[Collected data]
================================

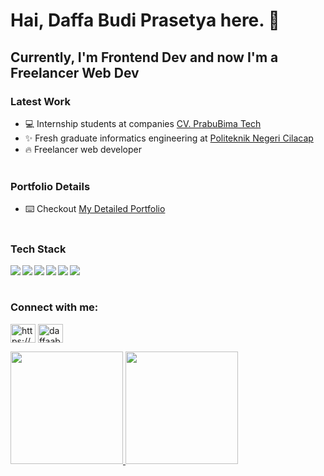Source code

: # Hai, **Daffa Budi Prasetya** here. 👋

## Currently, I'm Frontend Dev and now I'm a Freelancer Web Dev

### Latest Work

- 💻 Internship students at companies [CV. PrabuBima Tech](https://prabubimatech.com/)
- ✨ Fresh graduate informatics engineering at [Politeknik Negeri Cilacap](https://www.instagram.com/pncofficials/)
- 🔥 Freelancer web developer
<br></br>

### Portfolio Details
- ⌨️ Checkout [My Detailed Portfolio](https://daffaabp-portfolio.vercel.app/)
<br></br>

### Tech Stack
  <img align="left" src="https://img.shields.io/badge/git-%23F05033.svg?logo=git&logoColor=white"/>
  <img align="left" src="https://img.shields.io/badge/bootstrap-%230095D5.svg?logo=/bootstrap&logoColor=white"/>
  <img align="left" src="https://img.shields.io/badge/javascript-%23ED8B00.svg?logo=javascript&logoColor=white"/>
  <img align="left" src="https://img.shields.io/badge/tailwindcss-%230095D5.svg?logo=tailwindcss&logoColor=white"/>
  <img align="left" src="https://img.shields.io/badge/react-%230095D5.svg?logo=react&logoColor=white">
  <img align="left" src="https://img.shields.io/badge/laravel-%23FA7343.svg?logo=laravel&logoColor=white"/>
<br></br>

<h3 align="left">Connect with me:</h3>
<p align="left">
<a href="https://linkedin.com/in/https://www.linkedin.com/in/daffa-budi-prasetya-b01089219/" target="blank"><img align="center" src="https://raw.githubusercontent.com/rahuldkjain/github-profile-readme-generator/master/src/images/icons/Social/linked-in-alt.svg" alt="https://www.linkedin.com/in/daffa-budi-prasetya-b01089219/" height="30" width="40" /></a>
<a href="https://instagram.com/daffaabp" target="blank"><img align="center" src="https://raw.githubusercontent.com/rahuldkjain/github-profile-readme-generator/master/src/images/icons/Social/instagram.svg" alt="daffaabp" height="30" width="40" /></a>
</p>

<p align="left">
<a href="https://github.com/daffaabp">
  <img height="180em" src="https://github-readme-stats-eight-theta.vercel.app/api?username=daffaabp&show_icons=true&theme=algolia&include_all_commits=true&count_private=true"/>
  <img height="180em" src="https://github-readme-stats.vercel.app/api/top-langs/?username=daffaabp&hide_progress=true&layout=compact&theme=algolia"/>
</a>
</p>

================================

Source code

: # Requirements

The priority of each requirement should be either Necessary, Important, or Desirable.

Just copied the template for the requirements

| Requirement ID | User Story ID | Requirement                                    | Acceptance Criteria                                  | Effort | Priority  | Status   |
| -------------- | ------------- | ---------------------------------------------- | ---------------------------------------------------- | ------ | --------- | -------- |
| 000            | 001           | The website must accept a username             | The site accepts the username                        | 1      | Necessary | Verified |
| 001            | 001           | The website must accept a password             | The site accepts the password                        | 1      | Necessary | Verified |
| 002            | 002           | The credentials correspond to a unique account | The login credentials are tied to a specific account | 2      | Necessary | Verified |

================================

EXERCISE AIM
Pick out every line above that contains the word "rahuldkjain" and copy it.

YOUR RESPONSE
<a href="https://linkedin.com/in/https://www.linkedin.com/in/daffa-budi-prasetya-b01089219/" target="blank"><img align="center" src="https://raw.githubusercontent.com/rahuldkjain/github-profile-readme-generator/master/src/images/icons/Social/linked-in-alt.svg" alt="https://www.linkedin.com/in/daffa-budi-prasetya-b01089219/" height="30" width="40" /></a>
<a href="https://instagram.com/daffaabp" target="blank"><img align="center" src="https://raw.githubusercontent.com/rahuldkjain/github-profile-readme-generator/master/src/images/icons/Social/instagram.svg" alt="daffaabp" height="30" width="40" /></a>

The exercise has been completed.